To get the inks to work correctly in terms of colour, an ICC profile is needed so your computer/printer know how to mix the 4 colours of ink you have in the printer to best represent the colours you see on your screen. Some ink manufacturers provide generic profiles for their inks for some Epson printers, but not Ricohs, so this means you will need to get one made for you. This isn't hard or expensive (about $50)

InkTec and JTech sublimation inks should be available to you depending on where on the planet you are based. Avoid anything on Ebay which doesn't mention what make/brand the ink actually is, and/or isn't in a branded looking bottle.


----------



## puppylove7 (Dec 1, 2012)

I'm in West Sussex, England. I'll have a google and find out where to get Inktec and JTech. Thanks.x


----------



## SaB (May 15, 2007)

Nktec can produce bloody good results. I never seen any print that was bad when using this ink tbh...


----------



## pisquee (Jan 8, 2012)

... It is a high quality professional ink


----------



## puppylove7 (Dec 1, 2012)

I've still not sorted out the icc profile for my printer and I'm such a dunce when it comes to computer speak so I was thinking that it might be a good idea to get someone to come to me to do it. Any ideas on who might be available?


----------



## SaB (May 15, 2007)

Whats you postcode buddy? I think can help you.
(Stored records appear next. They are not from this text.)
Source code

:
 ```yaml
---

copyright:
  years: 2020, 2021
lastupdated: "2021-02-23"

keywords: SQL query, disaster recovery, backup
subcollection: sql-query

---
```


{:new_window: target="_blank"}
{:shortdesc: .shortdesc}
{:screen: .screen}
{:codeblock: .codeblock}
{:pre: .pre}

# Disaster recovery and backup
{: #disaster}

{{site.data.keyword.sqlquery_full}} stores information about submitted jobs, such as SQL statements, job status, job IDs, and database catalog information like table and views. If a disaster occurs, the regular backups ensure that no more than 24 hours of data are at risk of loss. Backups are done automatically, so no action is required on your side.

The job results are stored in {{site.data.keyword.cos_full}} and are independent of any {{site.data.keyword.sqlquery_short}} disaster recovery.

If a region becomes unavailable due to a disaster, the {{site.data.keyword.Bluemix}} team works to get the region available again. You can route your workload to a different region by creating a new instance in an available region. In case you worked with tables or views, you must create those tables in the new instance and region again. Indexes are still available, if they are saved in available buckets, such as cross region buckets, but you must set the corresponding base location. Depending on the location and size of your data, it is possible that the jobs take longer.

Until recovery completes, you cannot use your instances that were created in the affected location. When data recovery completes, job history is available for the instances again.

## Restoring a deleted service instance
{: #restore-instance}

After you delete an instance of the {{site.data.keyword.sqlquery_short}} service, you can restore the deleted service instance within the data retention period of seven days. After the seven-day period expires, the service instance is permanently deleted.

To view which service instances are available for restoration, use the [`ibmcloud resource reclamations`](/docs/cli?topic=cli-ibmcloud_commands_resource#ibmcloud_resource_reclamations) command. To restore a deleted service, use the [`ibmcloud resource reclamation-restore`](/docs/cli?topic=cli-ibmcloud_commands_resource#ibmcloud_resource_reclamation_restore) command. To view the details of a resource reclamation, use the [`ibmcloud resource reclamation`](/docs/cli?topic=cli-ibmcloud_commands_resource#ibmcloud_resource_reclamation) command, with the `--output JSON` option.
ps. i cannot PM you as our inbox is full!



Sent from my GT-S5830 using T-Shirt Forums


----------



## SaB (May 15, 2007)

55miles. Not bad. How much knowlage you have in sublimation???
Sent from my GT-S5830 using T-Shirt Forums


----------



## uncletee (Feb 25, 2007)

HI UK GUYS happy new year uncletee.


----------



## puppylove7 (Dec 1, 2012)

no longer needed, thanks all.


----------